Writing Through the Static: Lessons From the Radio
The Unexpected Connection Between Writing and Listening to the Radio.
If you know me personally, you might know that I enjoy listening to the radio. I mean AM/FM radio — not Spotify, not Apple Music, not a curated playlist of hits. I mean the real radio, with its crackles and surprises and fading signals.
There’s something about listening to the radio. You don’t know what’s coming next. Sometimes a song comes on that you haven’t heard in years - or you a catch tune that you’ve never heard before. Maybe it’s a fading baseball game or some post-punk tunes like Mogwai that you never actually listened to. Sometimes you catch just the last verse of something incredible before the DJ moves on. And sometimes the signal cuts out completely, and you're left with nothing but static – fuzzzzz – hoping it’ll come back. And sometimes you lean in and listen through that static. Sometimes for a long time.
And here’s the thing: when you're really tuned in, you stay with it.
And that, to me, is what writing is like.
📻 The Signal Fades, and You Keep Writing
A few weeks ago, I helped a student work through a personal narrative assignment using Pressto. At first, the ideas came fast — the opening sentence, the hook, the memory they wanted to tell. He wrote in a flurry for about five minutes.
Then he paused. His fingers stopped. The idea he’d been chasing just… disappeared. He deleted a few lines, stared at the blinking cursor, looked out the window. It was like the signal had faded. STATIC.
But he didn’t close the laptop. He didn’t switch tabs. He waited.
He reread what he’d written, tried a new sentence, deleted it, tried another. Ten minutes passed. And then — something came back. The words clicked. The story returned.
He chased the signal, and he caught it.
That’s writing.
🍿 Passive Content Makes Us Weak Thinkers
We’re all swimming in passive content now. Our phones show us exactly what we want, before we know we want it. Algorithms do the hard part — they listen for us. They write for us. They even think for us.
And while that’s convenient, it’s also corrosive to something deeper: our ability to struggle with uncertainty, to persist through confusion, and to create.
Writing is not passive consumption. It's not auto-play. It's not tapping through 15-second clips. Writing is deliberate. It’s uncertain. It requires silence. It rewards patience, persistence, and focus – not speed.
At Pressto, we’re not building a tool that “writes for you.” We’re building a tool that helps students hear their own ideas more clearly — and stay with them, even when they’re not fully formed. Especially then!
🧠 Structure Helps You Hear the Music
Structure in writing isn’t about control. It’s not prescriptive. It just helps with listening closely. The same way a radio antenna helps to pick up the signal, a well-framed writing structure helps students catch the ideas floating just out of reach.
This is why we build tools that don’t just say “start writing” — they offer guidance, rhythm, scaffolding. So when the signal gets fuzzy, the student knows where to focus their attention & how to stay tuned.
They don’t abandon the page. They write through the static.

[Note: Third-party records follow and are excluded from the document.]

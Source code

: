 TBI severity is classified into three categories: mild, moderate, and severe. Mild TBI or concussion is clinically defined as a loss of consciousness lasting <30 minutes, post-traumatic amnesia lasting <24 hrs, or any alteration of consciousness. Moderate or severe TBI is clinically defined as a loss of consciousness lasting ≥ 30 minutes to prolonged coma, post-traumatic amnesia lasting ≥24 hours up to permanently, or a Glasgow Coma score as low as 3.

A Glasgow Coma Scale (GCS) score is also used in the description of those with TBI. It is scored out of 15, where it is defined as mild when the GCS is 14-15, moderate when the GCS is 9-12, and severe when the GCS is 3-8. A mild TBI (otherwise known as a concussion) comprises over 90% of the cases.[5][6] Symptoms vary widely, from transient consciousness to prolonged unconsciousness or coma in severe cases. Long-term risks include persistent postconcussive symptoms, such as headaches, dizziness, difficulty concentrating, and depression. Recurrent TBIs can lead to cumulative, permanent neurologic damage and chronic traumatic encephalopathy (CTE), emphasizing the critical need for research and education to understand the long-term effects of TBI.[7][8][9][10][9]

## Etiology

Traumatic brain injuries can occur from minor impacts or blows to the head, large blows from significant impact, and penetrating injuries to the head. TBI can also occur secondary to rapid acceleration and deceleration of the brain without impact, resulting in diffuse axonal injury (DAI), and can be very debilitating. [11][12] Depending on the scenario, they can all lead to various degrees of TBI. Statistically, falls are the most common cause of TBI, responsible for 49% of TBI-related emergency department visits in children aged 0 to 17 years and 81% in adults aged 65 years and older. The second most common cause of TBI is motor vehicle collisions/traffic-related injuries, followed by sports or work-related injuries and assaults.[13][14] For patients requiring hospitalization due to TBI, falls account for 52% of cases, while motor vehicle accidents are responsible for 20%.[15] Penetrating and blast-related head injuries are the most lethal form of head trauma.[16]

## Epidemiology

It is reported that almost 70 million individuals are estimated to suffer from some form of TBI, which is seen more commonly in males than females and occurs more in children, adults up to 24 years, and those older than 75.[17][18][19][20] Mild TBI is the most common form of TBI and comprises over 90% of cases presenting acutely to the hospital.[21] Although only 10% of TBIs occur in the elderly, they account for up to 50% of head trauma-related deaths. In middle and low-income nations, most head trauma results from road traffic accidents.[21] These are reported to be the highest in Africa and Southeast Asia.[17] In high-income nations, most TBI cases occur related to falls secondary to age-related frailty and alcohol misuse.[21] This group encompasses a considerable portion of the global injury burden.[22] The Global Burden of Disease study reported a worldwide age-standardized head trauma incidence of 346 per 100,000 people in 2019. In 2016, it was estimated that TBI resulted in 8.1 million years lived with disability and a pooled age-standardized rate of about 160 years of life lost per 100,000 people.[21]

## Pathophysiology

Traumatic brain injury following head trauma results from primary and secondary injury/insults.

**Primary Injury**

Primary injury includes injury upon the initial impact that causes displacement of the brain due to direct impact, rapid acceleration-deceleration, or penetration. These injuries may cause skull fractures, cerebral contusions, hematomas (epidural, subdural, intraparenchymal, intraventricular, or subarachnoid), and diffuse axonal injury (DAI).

❓So What Does the Future Look Like?
The emphasis on reading and *Science of Reading* is important, but the goal of a classroom should be to create a generation of creators, not consumers. A generation of critical thinkers, not passive scrollers.
What would it look like to create more active creators and critical thinkers? Not just passive content consumers. Students who are willing to chase a quiet and difficult idea until it becomes a clear signal that they can share?
Because in the end, whether you’re tuning in to a fading song on a late-night station or wrestling with the next sentence of a story, the skill is the same:
you listen, you wait, you stay with it.
The fuzz isn’t the enemy — it’s the space where the real work happens. And if we can teach students to listen & struggle through it, we’re not just teaching them to write.
We’re teaching them how to think.
We’re teaching them how to create.
We’re teaching them how to stay with the signal until the music comes back.
Thanks to Elisabeth Arnold Weiss and Barbara Stedman (aka Mom) for reading drafts of this.
This blog post was inspired while listening to Mogwai on Cove FM, Hubbards Radio Society in Seabright, Nova Scotia. I didn’t realize at the time that the album is called “No Education = No Future” !!!!
❤️ If you made it this far, please let me know what you think about this essay. This was more personal than past posts. ❤️
I think you have really touched on something important here. Our "hustle culture" mindset. Having everything at our fingertips due to the Internet. Algorithms and AI. All of these factors erode our patience, making us fall victim to how quickly we can produce something rather than the essence of the process. And the essence of the process, the "blood, sweat, and tears" that some may call it, is where the real magic of creativity occurs. Students need to focus less on "producing" and more on "the process," both in writing and in all of their other courses as well. Working through the static is not only an essential skill for developing an essay, but also for working through difficult subjects when studying for a test. Thank you for sharing!
As a fellow listener of the radio, I loved this essay. What a wonderful analogy for the writing process! Thanks for sharing.